Last May, Thai-American actor James Tang tweeted, “My mom said we should speak Thai in public so we don’t get targeted for speaking Mandarin.”
Oh, such motherly innocence!
“I think it’s so sweet that she’s nice enough to believe that these stupid f***king racists can differentiate between Asian languages,” Tang added.
A year later, however, and the tweet is even more unsettling than before. It was the death of a Thai man earlier this year, after all, which helped highlight the rise in Asian-American hate crimes. Vicha Ratanapakdee was walking in San Francisco when he was violently shoved to the ground — a fatal attack that his family believes was racially motivated.
When I was a student in the United States, I never felt like I was discriminated against because I was Asian.
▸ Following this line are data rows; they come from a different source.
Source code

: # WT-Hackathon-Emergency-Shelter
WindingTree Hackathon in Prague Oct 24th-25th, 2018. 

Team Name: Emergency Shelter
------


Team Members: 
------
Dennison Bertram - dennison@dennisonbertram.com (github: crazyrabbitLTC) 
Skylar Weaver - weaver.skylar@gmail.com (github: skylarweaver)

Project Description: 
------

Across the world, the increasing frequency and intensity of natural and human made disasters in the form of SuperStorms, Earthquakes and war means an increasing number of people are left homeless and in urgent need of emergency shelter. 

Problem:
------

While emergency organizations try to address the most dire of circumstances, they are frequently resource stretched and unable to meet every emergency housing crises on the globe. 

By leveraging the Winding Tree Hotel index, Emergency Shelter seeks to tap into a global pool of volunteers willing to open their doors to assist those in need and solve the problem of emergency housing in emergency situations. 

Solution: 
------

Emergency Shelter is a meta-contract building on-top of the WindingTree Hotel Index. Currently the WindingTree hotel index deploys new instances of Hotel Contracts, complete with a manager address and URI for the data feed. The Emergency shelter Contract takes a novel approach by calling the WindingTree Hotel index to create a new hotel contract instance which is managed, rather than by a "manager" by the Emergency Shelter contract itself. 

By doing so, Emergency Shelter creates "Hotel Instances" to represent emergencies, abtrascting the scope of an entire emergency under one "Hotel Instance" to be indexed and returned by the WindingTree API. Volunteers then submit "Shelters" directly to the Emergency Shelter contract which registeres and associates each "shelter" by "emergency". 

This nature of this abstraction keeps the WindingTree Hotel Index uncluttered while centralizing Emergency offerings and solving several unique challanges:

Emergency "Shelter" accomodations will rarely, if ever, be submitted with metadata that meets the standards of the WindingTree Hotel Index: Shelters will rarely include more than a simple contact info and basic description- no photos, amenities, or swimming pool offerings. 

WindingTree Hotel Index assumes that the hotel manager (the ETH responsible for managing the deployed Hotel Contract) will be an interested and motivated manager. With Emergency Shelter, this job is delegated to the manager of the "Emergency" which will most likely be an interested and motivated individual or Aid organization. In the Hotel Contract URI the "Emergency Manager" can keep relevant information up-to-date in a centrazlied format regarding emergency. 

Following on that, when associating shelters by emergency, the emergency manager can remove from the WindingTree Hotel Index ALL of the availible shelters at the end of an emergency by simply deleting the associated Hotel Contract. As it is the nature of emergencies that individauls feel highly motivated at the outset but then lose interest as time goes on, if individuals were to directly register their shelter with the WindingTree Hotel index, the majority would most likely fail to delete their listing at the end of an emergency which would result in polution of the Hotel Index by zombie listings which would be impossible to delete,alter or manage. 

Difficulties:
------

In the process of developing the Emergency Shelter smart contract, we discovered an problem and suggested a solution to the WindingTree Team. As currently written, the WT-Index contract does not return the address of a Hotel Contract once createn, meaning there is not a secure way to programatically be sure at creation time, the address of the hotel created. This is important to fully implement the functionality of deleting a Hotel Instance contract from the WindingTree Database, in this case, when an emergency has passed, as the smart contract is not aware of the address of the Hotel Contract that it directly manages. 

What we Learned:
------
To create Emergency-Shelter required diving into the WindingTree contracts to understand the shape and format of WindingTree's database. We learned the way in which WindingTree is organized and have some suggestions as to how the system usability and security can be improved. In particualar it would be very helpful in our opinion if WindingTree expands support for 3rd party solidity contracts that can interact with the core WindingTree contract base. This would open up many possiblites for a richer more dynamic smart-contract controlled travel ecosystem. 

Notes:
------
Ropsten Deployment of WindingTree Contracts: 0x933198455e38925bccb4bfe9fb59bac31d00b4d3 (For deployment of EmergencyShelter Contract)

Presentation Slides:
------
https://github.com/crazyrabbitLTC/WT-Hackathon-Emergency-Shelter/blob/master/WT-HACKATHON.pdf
Perhaps this has to do with the fact that the UC Berkeley campus, where I studied, is 40 percent Asian-American, and feeling out of place was simply not something I ever experienced.
Perhaps it had something to do with the city as well, with its small signs of home. The Thai student population itself is tiny, but you wouldn’t have guessed from the abundance of Thai restaurants on every major street. There was even the presence of the local Thai temple, a lovely little place that served a delicious brunch every Sunday morning. Nothing screams ‘Thailand’ more than kathin ceremonies and kanom krok. It was hard not to feel at home, after all, in such a city.
And so it was with a feeling of surprise — and disgust — to read about Vicha’s death in neighboring San Francisco. And it was with even greater dismay as the news continued to flow in about more hate crimes directed against Asian-Americans occurring throughout the country.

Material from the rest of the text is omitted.